Why open a "trapped" door yourself when a friend can open it? |
Classic example, the adventuring party is tracking down the orcs who have abducted the village wizard and spirited her away to their overlord. As they pursue the orcs into a dense woodland, the group is staying on alert, knowing that orcs aren't completely stupid. The monsters may anticipate a tail. Sure enough a group of three orcs lie in wait to ambush the party. You ask for a Perception check from a character who is proficient. The Druid says he is and starts to roll, but the Rogue says that she has a higher Investigation skill modifier and wants to roll too. What do you do?
That dragon has one hell of a stealth score! |
The Players Handbook describes Investigation as when you "look around for clues and make deductions based on those clues." It is tied to Intelligence score which "measures mental acuity, accuracy of recall and ability to reason." So if the Rogue notices some broken branches on a cluster of shrubbery, the lack of animal sounds in the area and even the slight indentation of a boot print, she may put the pieces together to determine that someone is hiding and waiting to ambush.

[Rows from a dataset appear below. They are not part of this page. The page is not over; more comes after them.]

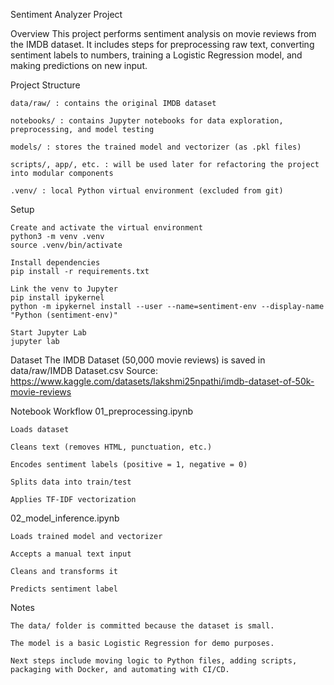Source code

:Sentiment Analyzer Project

Overview
This project performs sentiment analysis on movie reviews from the IMDB dataset.
It includes steps for preprocessing raw text, converting sentiment labels to numbers, training a Logistic Regression model, and making predictions on new input.

Project Structure

    data/raw/ : contains the original IMDB dataset

    notebooks/ : contains Jupyter notebooks for data exploration, preprocessing, and model testing

    models/ : stores the trained model and vectorizer (as .pkl files)

    scripts/, app/, etc. : will be used later for refactoring the project into modular components

    .venv/ : local Python virtual environment (excluded from git)

Setup

    Create and activate the virtual environment
    python3 -m venv .venv
    source .venv/bin/activate

    Install dependencies
    pip install -r requirements.txt

    Link the venv to Jupyter
    pip install ipykernel
    python -m ipykernel install --user --name=sentiment-env --display-name "Python (sentiment-env)"

    Start Jupyter Lab
    jupyter lab

Dataset
The IMDB Dataset (50,000 movie reviews) is saved in data/raw/IMDB Dataset.csv
Source: https://www.kaggle.com/datasets/lakshmi25npathi/imdb-dataset-of-50k-movie-reviews

Notebook Workflow
01_preprocessing.ipynb

    Loads dataset

    Cleans text (removes HTML, punctuation, etc.)

    Encodes sentiment labels (positive = 1, negative = 0)

    Splits data into train/test

    Applies TF-IDF vectorization

02_model_inference.ipynb

    Loads trained model and vectorizer

    Accepts a manual text input

    Cleans and transforms it

    Predicts sentiment label

Notes

    The data/ folder is committed because the dataset is small.

    The model is a basic Logistic Regression for demo purposes.

    Next steps include moving logic to Python files, adding scripts, packaging with Docker, and automating with CI/CD.

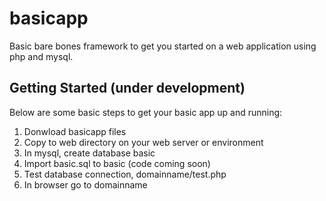 # basicapp
Basic bare bones framework to get you started on a web application using php and mysql.
## Getting Started (under development)
Below are some basic steps to get your basic app up and running:
1. Donwload basicapp files
2. Copy to web directory on your web server or environment
3. In mysql, create database basic
4. Import basic.sql to basic (code coming soon)
5. Test database connection, domainname/test.php
6. In browser go to domainname
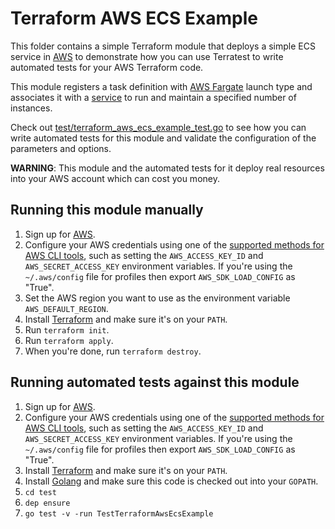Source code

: # Terraform AWS ECS Example

This folder contains a simple Terraform module that deploys a simple ECS service in [AWS](https://aws.amazon.com/)
to demonstrate how you can use Terratest to write automated tests for your AWS Terraform code. 

This module registers a task definition with [AWS Fargate](https://aws.amazon.com/fargate/) launch type and associates it with a [service](https://docs.aws.amazon.com/AmazonECS/latest/userguide/ecs_services.html)
to run and maintain a specified number of instances.

Check out [test/terraform_aws_ecs_example_test.go](https://github.com/terraform-modules-krish/terratest/blob/v0.19.3/test/terraform_aws_ecs_example_test.go) to see how you can write
automated tests for this module and validate the configuration of the parameters and options.

**WARNING**: This module and the automated tests for it deploy real resources into your AWS account which can cost you
money.

## Running this module manually

1. Sign up for [AWS](https://aws.amazon.com/).
1. Configure your AWS credentials using one of the [supported methods for AWS CLI
   tools](https://docs.aws.amazon.com/cli/latest/userguide/cli-chap-getting-started.html), such as setting the
   `AWS_ACCESS_KEY_ID` and `AWS_SECRET_ACCESS_KEY` environment variables. If you're using the `~/.aws/config` file for profiles then export `AWS_SDK_LOAD_CONFIG` as "True".
1. Set the AWS region you want to use as the environment variable `AWS_DEFAULT_REGION`.
1. Install [Terraform](https://www.terraform.io/) and make sure it's on your `PATH`.
1. Run `terraform init`.
1. Run `terraform apply`.
1. When you're done, run `terraform destroy`.

## Running automated tests against this module

1. Sign up for [AWS](https://aws.amazon.com/).
1. Configure your AWS credentials using one of the [supported methods for AWS CLI
   tools](https://docs.aws.amazon.com/cli/latest/userguide/cli-chap-getting-started.html), such as setting the
   `AWS_ACCESS_KEY_ID` and `AWS_SECRET_ACCESS_KEY` environment variables. If you're using the `~/.aws/config` file for profiles then export `AWS_SDK_LOAD_CONFIG` as "True".
1. Install [Terraform](https://www.terraform.io/) and make sure it's on your `PATH`.
1. Install [Golang](https://golang.org/) and make sure this code is checked out into your `GOPATH`.
1. `cd test`
1. `dep ensure`
1. `go test -v -run TestTerraformAwsEcsExample`
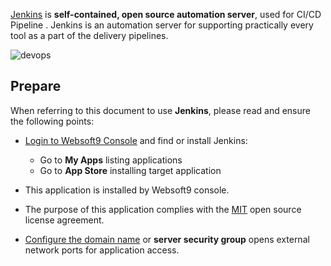 [Jenkins](https://www.jenkins.io/) is **self-contained, open source automation server**, used for CI/CD Pipeline . Jenkins is an automation server for supporting practically every tool as a part of the delivery pipelines.


![devops](https://libs.websoft9.com/Websoft9/DocsPicture/zh/jenkins/jenkins_is_the_hub_CD_Devops.png)


## Prepare

When referring to this document to use **Jenkins**, please read and ensure the following points:

- [Login to Websoft9 Console](./login-console) and find or install Jenkins:
  - Go to **My Apps** listing applications 
  - Go to **App Store** installing target application

- This application is installed by Websoft9 console.


- The purpose of this application complies with the [MIT](https://opensource.org/licenses/MIT) open source license agreement.


- [Configure the domain name](./domain-set) or **server security group** opens external network ports for application access.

You can see right away that there is a grey area here. How can the rogue pick up these clues without perceiving them? How can the Druid deduce from the signs of nature the ambush around the corner? In this case, I have no problem letting both characters make the roll. Perhaps the characters work together to piece the ambush together (if both roll well). Or you can have the Rogue roll with advantage (roll two D20s and use the higher roll) to say that the Druid was assisting her with the Investigation. Or vice versa. Like my previous post explained, the goal is to make sure you let your players do the cool things their characters can do.
Between the two of them, I think they got this mystery solved. |
Another way they can work together is in detecting and disarming traps. The Druid may be able to find the discolored cobblestone on the floor. But he will need the Rogue's keen Investigation skill to put together how the trap works, and then her nimble fingers to disarm the danger.
The main idea is to keep the two skills distinct enough when possible so the players feel like they are specialized and able to use those talents when needed. It keeps the players working together to solve problems. It also lets you as the DM to build encounters that play to their strengths or prey on their weaknesses. Because sometime even heroes have a bad day.